Pour éviter d’avoir à considérer comme culturels des comportements trop éloignés de ce que l’on entend par “culture”, certains chercheurs proposent des définitions plus restrictives :

Damien Jayat rapporte deux séries de définitions :

Celle, assez perméable, de Susan Perry et Joseph Manson qui proposent 4 critères interchangeables (il suffit pour eux que l’un de ces critères soient vérifié pour qu’un comportement soient considéré comme culturel) :

  • Variation intergroupe;
  • Apparition et diffusion d’un comportement;
  • Transmission entre individus;
  • Observation d’un individu.

Et celle, beaucoup plus stricte, de Danchin et Wagner, qui demande de cumuler quatre critères :

  • Apprentissage social;
  • Transmission inter-générationelle;
  • Généralisation;
  • Durabilité du comportement;

Vous l’aurez compris, il n’y a pas de définition parfaite et incontestable de ce qu’est la culture (une fois encore, la définition que l’on choisira dépend beaucoup de ce que l’on souhaite étudier).

Les comportements culturels dans le monde animal

Après cette longue discussion sur ce qu’est la culture, attardons-nous sur des exemples convaincants de cultures dans le monde animal, car il y en a.

Chez les grands singes chimpanzés :

Pour commencer, certains singes en captivité ont appris à manier la langue des signes… Ils semblent maîtriser un vocabulaire conséquent, parfois plusieurs centaines de mot set d’exprimer des volontés Mieux, on a vraisemblablement constaté une transmission de ce langage de parent à enfant.

Si le sujet vous intéresse, vous pouvez regarder des vidéos très touchante d’une femelle gorille prénommée Koko.

Néanmoins, ces exploits sont à considérer avec circonspection :

  • La relation qu’entretiennent les singes étudiés avec les expérimentateurs ont sans doute parfois amené ces derniers à surinterpréter les actions de certains singes (les exploits rapportés les plus impressionnants ont été observés en dehors d’un environnement strictement contrôlé) ;
  • Par ailleurs, on n’est pas ici dans le cadre d’une observation en milieu naturel et l’on se rapproche donc davantage du dressage.

Les primates :

À l’état naturel justement, des petits singes, les singes vervet, davantage éloignés de nous que les gorilles ou les chimpanzés, semblent capable d’un langage relativement complexe… Il savent, par exemple, désigner des aigles, des guépards et des serpents et il semblent même capables, à l’aide d’une combinaison de sons, d’effectuer des généralisations et d’indiquer la présence d’un prédateur volant ou terrestre… Malheureusement, rien n’indique qu’il existe des variations de ce langage.

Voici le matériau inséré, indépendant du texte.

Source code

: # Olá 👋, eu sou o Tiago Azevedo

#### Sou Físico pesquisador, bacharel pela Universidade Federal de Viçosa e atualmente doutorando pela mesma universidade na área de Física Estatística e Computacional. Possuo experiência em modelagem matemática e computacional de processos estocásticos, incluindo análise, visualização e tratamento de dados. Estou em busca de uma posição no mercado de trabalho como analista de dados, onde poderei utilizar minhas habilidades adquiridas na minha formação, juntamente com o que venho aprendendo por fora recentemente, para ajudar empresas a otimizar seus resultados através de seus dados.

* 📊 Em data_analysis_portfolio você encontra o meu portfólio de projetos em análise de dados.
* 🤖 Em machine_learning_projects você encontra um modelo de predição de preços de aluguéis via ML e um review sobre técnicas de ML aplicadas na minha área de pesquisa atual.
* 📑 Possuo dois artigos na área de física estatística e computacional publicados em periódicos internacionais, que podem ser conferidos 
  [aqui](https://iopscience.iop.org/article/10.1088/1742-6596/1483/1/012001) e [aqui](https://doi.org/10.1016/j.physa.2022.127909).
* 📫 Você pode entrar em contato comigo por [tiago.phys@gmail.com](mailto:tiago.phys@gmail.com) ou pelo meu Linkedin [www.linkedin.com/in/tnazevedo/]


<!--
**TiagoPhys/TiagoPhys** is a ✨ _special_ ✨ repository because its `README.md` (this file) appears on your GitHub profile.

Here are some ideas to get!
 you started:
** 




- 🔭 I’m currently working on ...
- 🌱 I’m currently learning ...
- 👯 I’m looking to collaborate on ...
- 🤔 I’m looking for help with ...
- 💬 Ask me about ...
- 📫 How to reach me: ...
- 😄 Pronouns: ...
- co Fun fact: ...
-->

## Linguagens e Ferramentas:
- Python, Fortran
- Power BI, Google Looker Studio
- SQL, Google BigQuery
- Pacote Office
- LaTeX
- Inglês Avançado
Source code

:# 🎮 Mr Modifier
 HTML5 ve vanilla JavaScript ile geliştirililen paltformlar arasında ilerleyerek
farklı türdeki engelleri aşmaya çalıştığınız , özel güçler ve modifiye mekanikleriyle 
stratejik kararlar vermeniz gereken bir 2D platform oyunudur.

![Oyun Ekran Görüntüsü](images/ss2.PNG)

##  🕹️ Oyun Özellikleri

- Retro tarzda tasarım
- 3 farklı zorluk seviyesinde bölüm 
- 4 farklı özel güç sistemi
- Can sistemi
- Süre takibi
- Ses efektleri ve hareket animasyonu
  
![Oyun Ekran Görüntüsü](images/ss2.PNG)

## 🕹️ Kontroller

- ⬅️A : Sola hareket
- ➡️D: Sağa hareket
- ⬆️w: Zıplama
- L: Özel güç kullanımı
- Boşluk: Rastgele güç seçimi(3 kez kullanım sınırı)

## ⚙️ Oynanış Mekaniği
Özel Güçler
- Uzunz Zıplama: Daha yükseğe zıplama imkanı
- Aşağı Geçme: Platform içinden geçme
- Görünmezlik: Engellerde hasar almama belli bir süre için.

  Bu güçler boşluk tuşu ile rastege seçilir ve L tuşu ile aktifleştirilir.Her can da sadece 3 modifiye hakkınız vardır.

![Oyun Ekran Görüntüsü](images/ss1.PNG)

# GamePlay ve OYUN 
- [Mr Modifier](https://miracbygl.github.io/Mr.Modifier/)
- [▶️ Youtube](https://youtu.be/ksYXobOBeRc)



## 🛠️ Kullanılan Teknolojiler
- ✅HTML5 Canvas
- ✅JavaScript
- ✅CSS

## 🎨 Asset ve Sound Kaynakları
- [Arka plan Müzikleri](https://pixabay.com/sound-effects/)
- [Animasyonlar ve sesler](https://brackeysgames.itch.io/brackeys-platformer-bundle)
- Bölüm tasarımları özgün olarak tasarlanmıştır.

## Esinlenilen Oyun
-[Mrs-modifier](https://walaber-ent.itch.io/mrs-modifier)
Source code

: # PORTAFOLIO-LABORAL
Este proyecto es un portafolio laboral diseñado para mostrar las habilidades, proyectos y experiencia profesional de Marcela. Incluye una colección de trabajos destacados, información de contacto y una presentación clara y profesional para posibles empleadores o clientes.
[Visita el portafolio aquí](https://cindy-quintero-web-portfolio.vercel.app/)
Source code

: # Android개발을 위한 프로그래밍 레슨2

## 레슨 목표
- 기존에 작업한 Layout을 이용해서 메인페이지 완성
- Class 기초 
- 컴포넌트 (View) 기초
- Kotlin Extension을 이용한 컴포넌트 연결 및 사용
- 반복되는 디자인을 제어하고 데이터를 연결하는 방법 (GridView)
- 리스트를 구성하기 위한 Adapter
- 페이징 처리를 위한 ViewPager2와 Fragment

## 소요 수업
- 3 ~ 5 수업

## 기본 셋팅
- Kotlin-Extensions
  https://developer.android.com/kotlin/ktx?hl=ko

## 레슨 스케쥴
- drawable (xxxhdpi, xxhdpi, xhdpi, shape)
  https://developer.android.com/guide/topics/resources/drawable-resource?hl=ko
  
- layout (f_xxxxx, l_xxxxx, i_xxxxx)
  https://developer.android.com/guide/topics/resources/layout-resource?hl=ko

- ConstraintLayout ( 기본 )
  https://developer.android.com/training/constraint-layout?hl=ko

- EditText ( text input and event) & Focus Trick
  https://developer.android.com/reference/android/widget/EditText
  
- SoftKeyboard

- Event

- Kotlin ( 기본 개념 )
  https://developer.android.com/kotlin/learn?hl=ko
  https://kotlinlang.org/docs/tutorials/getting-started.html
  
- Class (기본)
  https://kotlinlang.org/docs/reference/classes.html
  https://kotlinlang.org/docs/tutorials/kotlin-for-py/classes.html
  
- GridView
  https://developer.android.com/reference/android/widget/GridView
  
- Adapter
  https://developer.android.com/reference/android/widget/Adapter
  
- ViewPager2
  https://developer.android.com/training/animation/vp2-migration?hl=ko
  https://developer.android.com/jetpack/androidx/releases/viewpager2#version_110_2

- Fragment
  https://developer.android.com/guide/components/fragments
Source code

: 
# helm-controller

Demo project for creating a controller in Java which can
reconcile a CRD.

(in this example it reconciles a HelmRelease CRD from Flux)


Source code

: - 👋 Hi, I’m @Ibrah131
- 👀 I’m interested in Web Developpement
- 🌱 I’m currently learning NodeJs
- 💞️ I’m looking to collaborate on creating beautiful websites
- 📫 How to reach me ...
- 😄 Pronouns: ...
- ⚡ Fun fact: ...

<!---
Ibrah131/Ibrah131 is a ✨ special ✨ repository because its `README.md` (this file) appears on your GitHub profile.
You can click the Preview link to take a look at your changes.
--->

Finalement, les comportement culturels documentés les plus marquant sont ceux de nos plus proches cousins, les chimpanzés… On en compte de très nombreux :

Leurs préférences alimentaires peuvent varier selon les groupes, et ce, même si les proies potentielles présentes sont identiques. Certaines populations consomment et chassent par exemple l’antilope alors que d’autre éprouvent une indifférence totale vis-à-vis de cet animal et n’auront même pas l’idée de s’attaquer à une antilope blessée pourtant incapable de fuir.

Les techniques d’épouillage varient fortement et l’on a pu observer l’apparition et la propagation de nouvelles pratiques.;

Les exemples les plus marquant concernent l’utilisation d’outils :

La brochette de fourmis est un plat de gourmet pour les chimpanzés. Pour cela, les chimpanzés utilisent des petites tiges de bois qu’ils coupent à la longueur voulue et les plongent ensuite dans la fourmilière. Il existe néanmoins de nombreuses variantes à cette technique et certains singes vont tailler en pointe un côté de la baguette et/où au contraire constituer une sorte de balayette de l’autre côté.

De même le cassages de noix est une activité complexe qui nécessite l’utilisation coordonnée de deux outils (un “marteau” et une “enclume”) et qui comporte de nombreuse variantes tant sur les matériaux utilisés (bois, pierre…) que sur la technique à proprement parler (positionnement des noix).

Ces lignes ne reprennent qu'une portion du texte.